When using Elastic as a single pane of glass for executing security monitoring, all other security products and cloud environments should be connected. This makes it easier for analysts to maintain an overview of alerts and perform incident triage.


Regarding Azure Sentinel, there is a supported Elastic integration for connecting to Azure Event Hub, which can be used to retrieve events from Sentinel. However, this integration comes with several challenges:


  • It uses AQMP protocol for data transport and does not support AMQP over WebSocket

  • Requires port 5671/TCP and 5672/TCP from agent to the Azure endpoint

  • IP addresses of the Azure endpoint can and will change over time

  • Requires a azure storage account for storing state/offset

  • Requires configuration on Sentinel to forward events to Eventhub


These challenges often result in the connection becoming unavailable, which makes troubleshooting difficult. Several of our customers have experienced this repeatedly, causing Sentinel alerts to go unprocessed and creating a risk that attacks may go undetected.


We therefore wanted an alternative method for retrieving Azure Sentinel alerts by using the REST API interface. -> https://learn.microsoft.com/en-us/rest/api/securityinsights/?view=rest-securityinsights-2025-09-01


Using the Azure REST API has some advantages:

  • Less complex, so easier troubleshooting

  • Direct connection to Azure Sentinel using REST API, no special firewall changes required

  • Can route trough a proxy server

  • Uses client certificates for authentication so more secure

  • Requires almost no configuration on the Azure side.

  • Can also be used for retrieving vulnerability information


Many home-automation enthusiasts are familiar with Node-RED, often used for automating various tasks. That same Node-RED platform can also be used to automate workflows— including establishing the connection between the Sentinel REST API and Elastic. So will be using Node-RED for interfacing between Azure Sentinel and Elastic.


Azure configuration

The setup is pretty straight forward and can also be applied to connect multiple tenants or different Azure Sentinel instances to elastic. We want to use client certificate authentication so the connection is secured. follow these instructions to configure this in Azure -> https://learn.microsoft.com/en-us/entra/identity-platform/howto-create-self-signed-certificate


Once we have setup the certificates, we need the gather the following information from the Azure Sentinel tenant to setup the connection:


  • client private key in single line JSON string (instructions below)

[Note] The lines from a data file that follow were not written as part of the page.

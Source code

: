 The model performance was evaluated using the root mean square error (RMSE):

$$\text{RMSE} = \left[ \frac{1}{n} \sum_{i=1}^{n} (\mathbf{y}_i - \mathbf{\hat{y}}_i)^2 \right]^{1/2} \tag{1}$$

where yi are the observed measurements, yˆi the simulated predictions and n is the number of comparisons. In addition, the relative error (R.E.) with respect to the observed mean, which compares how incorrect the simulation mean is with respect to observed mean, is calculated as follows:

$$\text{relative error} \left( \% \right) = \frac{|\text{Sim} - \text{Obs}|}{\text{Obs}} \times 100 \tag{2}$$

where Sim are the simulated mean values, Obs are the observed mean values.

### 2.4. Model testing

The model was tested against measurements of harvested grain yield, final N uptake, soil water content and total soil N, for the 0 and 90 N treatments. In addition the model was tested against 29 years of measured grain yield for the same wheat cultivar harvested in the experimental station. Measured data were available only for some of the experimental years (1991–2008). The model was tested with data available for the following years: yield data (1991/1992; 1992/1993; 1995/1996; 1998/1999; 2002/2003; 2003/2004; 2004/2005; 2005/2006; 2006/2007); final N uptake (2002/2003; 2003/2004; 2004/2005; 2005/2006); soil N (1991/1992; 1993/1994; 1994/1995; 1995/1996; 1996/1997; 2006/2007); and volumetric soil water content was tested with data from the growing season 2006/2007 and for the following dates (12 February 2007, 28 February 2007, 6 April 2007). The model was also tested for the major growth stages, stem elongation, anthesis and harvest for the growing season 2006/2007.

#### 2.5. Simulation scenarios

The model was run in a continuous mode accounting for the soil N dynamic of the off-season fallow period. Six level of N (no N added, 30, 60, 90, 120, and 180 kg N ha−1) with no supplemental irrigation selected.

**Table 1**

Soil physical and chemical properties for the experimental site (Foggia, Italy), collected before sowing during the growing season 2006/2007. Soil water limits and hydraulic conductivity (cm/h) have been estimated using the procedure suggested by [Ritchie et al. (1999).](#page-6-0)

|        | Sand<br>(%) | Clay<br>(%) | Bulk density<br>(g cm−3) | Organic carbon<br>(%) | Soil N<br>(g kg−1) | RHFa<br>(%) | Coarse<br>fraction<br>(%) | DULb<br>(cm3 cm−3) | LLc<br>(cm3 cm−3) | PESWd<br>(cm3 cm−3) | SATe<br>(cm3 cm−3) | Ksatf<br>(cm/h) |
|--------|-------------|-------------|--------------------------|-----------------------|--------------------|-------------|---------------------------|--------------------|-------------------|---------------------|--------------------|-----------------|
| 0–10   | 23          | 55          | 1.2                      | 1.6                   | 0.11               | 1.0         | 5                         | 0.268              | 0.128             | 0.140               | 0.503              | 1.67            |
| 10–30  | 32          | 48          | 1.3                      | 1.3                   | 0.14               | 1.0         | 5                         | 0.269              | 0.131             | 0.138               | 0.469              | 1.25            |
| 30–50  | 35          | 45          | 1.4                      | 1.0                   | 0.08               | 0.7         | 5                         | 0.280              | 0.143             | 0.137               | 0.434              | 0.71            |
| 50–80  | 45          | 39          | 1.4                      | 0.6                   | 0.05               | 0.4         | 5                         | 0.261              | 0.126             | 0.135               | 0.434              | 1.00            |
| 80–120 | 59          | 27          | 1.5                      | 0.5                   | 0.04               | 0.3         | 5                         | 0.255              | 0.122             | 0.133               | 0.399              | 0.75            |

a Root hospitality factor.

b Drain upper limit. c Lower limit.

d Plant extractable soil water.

  • JWT KID (instructions below)

  • clientId

  • tenantId

  • scope

  • workspaceId


Create KID from certificate:

openssl x509 -in cert.pem -outform der | openssl dgst -sha1 -binary | base64 | tr '+/' '-_' | tr -d '='

Convert Private Key PEM to single line JSON string

awk 'NF {sub(/\r/, ""); printf "%s\\n",$0}' privatekey.pem


The Node-RED flow

Here is a picture of the Node-RED flow that consumes the Azure Sentinel incidents and alerts and send them to elastic.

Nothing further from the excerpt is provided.